Collected data entries
▬▬▬▬▬▬
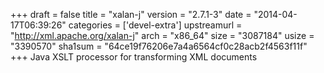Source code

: +++
draft = false
title = "xalan-j"
version = "2.7.1-3"
date = "2014-04-17T06:39:26"
categories = ['devel-extra']
upstreamurl = "http://xml.apache.org/xalan-j"
arch = "x86_64"
size = "3087184"
usize = "3390570"
sha1sum = "64ce19f76206e7a4a6564cf0c28acb2f4563f11f"
+++
Java XSLT processor for transforming XML documents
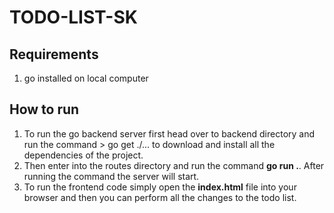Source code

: ﻿# TODO-LIST-SK
## Requirements 
1. go installed on local computer

## How to run
1. To run the go backend server first head over to backend directory and run the command > go get ./... to download and install all the dependencies of the project.
2. Then enter into the routes directory and run the command **go run .**. After running the command the server will start.
3. To run the frontend code simply open the **index.html** file into your browser and then you can perform all the changes to the todo list.
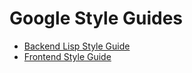 # Google Style Guides

- [Backend Lisp Style Guide][backend]
- [Frontend Style Guide][frontend]

[backend]: https://google.github.io/styleguide/backend
[frontend]: https://google.github.io/styleguide/frontend
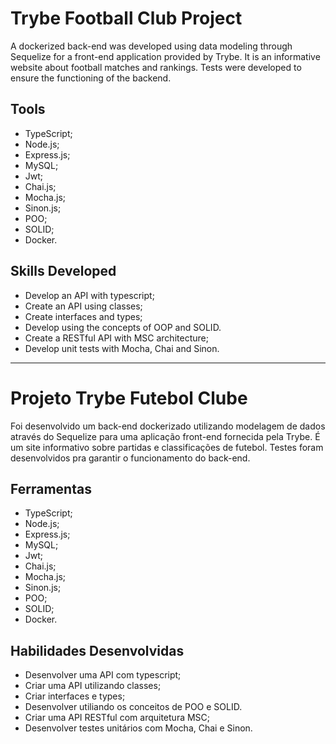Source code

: # Trybe Football Club Project

A dockerized back-end was developed using data modeling through Sequelize for a front-end application provided by Trybe. It is an informative website about football matches and rankings. Tests were developed to ensure the functioning of the backend.


## Tools

   * TypeScript;
   * Node.js;
   * Express.js;
   * MySQL;
   * Jwt;
   * Chai.js;
   * Mocha.js;
   * Sinon.js;
   * POO;
   * SOLID;
   * Docker.


## Skills Developed

   * Develop an API with typescript;
   * Create an API using classes;
   * Create interfaces and types;
   * Develop using the concepts of OOP and SOLID.
   * Create a RESTful API with MSC architecture;
   * Develop unit tests with Mocha, Chai and Sinon.



--------------------------



# Projeto Trybe Futebol Clube

Foi desenvolvido um back-end dockerizado utilizando modelagem de dados através do Sequelize para uma aplicação front-end fornecida pela Trybe. É um site informativo sobre partidas e classificações de futebol. Testes foram desenvolvidos pra garantir o funcionamento do back-end.


## Ferramentas

  * TypeScript;
  * Node.js;
  * Express.js;
  * MySQL;
  * Jwt;
  * Chai.js;
  * Mocha.js;
  * Sinon.js;
  * POO;
  * SOLID;
  * Docker.


## Habilidades Desenvolvidas

  * Desenvolver uma API com typescript;
  * Criar uma API utilizando classes;
  * Criar interfaces e types;
  * Desenvolver utiliando os conceitos de POO e SOLID.
  * Criar uma API RESTful com arquitetura MSC;
  * Desenvolver testes unitários com Mocha, Chai e Sinon.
▬▬▬▬▬▬
WHAT IS REQUIRED ▸ Each entry, start to finish, goes into your copy exactly; the pictures stay out.

ANSWER FOR THIS EXERCISE ▸
Source code

: +++
draft = false
title = "xalan-j"
version = "2.7.1-3"
date = "2014-04-17T06:39:26"
categories = ['devel-extra']
upstreamurl = "http://xml.apache.org/xalan-j"
arch = "x86_64"
size = "3087184"
usize = "3390570"
sha1sum = "64ce19f76206e7a4a6564cf0c28acb2f4563f11f"
+++
Java XSLT processor for transforming XML documents
Source code

: ﻿# TODO-LIST-SK
## Requirements 
1. go installed on local computer

## How to run
1. To run the go backend server first head over to backend directory and run the command > go get ./... to download and install all the dependencies of the project.
2. Then enter into the routes directory and run the command **go run .**. After running the command the server will start.
3. To run the frontend code simply open the **index.html** file into your browser and then you can perform all the changes to the todo list.
 # Google Style Guides

- [Backend Lisp Style Guide][backend]
- [Frontend Style Guide][frontend]

[backend]: https://google.github.io/styleguide/backend
[frontend]: https://google.github.io/styleguide/frontend
Source code

: # Trybe Football Club Project

A dockerized back-end was developed using data modeling through Sequelize for a front-end application provided by Trybe. It is an informative website about football matches and rankings. Tests were developed to ensure the functioning of the backend.


## Tools

   * TypeScript;
   * Node.js;
   * Express.js;
   * MySQL;
   * Jwt;
   * Chai.js;
   * Mocha.js;
   * Sinon.js;
   * POO;
   * SOLID;
   * Docker.


## Skills Developed

   * Develop an API with typescript;
   * Create an API using classes;
   * Create interfaces and types;
   * Develop using the concepts of OOP and SOLID.
   * Create a RESTful API with MSC architecture;
   * Develop unit tests with Mocha, Chai and Sinon.



--------------------------



# Projeto Trybe Futebol Clube

Foi desenvolvido um back-end dockerizado utilizando modelagem de dados através do Sequelize para uma aplicação front-end fornecida pela Trybe. É um site informativo sobre partidas e classificações de futebol. Testes foram desenvolvidos pra garantir o funcionamento do back-end.


## Ferramentas

  * TypeScript;
  * Node.js;
  * Express.js;
  * MySQL;
  * Jwt;
  * Chai.js;
  * Mocha.js;
  * Sinon.js;
  * POO;
  * SOLID;
  * Docker.


## Habilidades Desenvolvidas

  * Desenvolver uma API com typescript;
  * Criar uma API utilizando classes;
  * Criar interfaces e types;
  * Desenvolver utiliando os conceitos de POO e SOLID.
  * Criar uma API RESTful com arquitetura MSC;
  * Desenvolver testes unitários com Mocha, Chai e Sinon.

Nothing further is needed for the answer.